Indeed, suppose such $C_m$'s exist. Then without loss of generality $|C_m|\le1/3^m$ for all $m$. Let now $C:=\bigcap_{m=1}^\infty ([0,1]\setminus C_m)=[0,1]\setminus\bigcup_{m=1}^\infty C_m$.
Then $|C|\ge1/2>0$, but $C_m\not\subseteq C$ for any $m$.
Using the hint by Aleksei Kulikov (why didn't I think of that? :-)), one can modify the above construction as follows, to get an unqualified no:
Suppose such $C_m$'s exist.
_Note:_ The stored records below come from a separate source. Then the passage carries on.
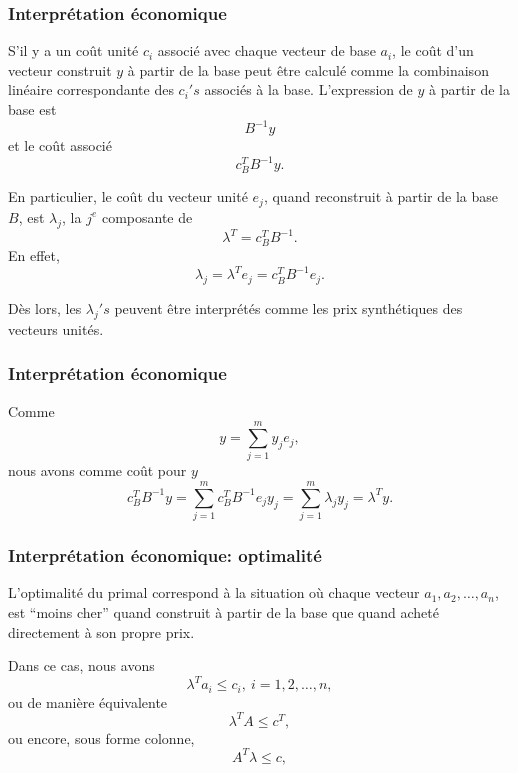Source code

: \documentclass[usepdftitle=false]{beamer}
\begin{document}
\begin{frame}
\frametitle{Interprétation économique}

S'il y a un coût unité $c_i$ associé avec chaque vecteur de base $a_i$, le coût d'un vecteur construit $y$ à partir de la base peut être calculé comme la combinaison linéaire correspondante des $c_i's$ associés à la base. L'expression de $y$ à partir de la base est
\[
B^{-1}y
\]
et le coût associé
\[
c_B^T B^{-1}y.
\]

\mbox{}

En particulier, le coût du vecteur unité $e_j$, quand reconstruit à partir de la base $B$, est $\lambda_j$, la $j^e$ composante de
\[
\lambda^T = c_B^T B^{-1}.
\]
En effet,
\[
\lambda_j = \lambda^T e_j = c_B^T B^{-1} e_j.
\]

Dès lors, les $\lambda_j's$ peuvent être interprétés comme les prix synthétiques des vecteurs unités.

\end{frame}

\begin{frame}
\frametitle{Interprétation économique}

Comme
\[
y = \sum_{j = 1}^m y_j e_j,
\]
nous avons comme coût pour $y$
\[
c_B^T B^{-1}y = \sum_{j = 1}^m c_B^T B^{-1} e_j y_j = \sum_{j = 1}^m \lambda_j y_j = \lambda^T y.
\]

\end{frame}

\begin{frame}
\frametitle{Interprétation économique: optimalité}

L'optimalité du primal correspond à la situation où chaque vecteur $a_1, a_2,\ldots, a_n$, est ``moins cher'' quand construit à partir de la base que quand acheté directement à son propre prix.

\mbox{}

Dans ce cas, nous avons
\[
\lambda^T a_i \leq c_i,\ i = 1,2,\ldots,n,
\]
ou de manière équivalente
\[
\lambda^T A \leq c^T,
\]
ou encore, sous forme colonne,
\[
A^T\lambda \leq c,
\]

\end{frame}




\end{document}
Then without loss of generality $|C_m|\le1/3^m$ for all $m$. Let now $B:=\bigcap_{m=1}^\infty ([0,1]\setminus C_m)=[0,1]\setminus\bigcup_{m=1}^\infty C_m$.
Then $|B|\ge1/2>0$ and $C_m\not\subseteq B$ for any $m$. Let finally $C$ be a closed subset of $B$ with $|C|>0$; such a set $C$ exists by the regularity of the Lebesgue measure. Then $C_m\not\subseteq C$ for any $m$. $\quad\Box$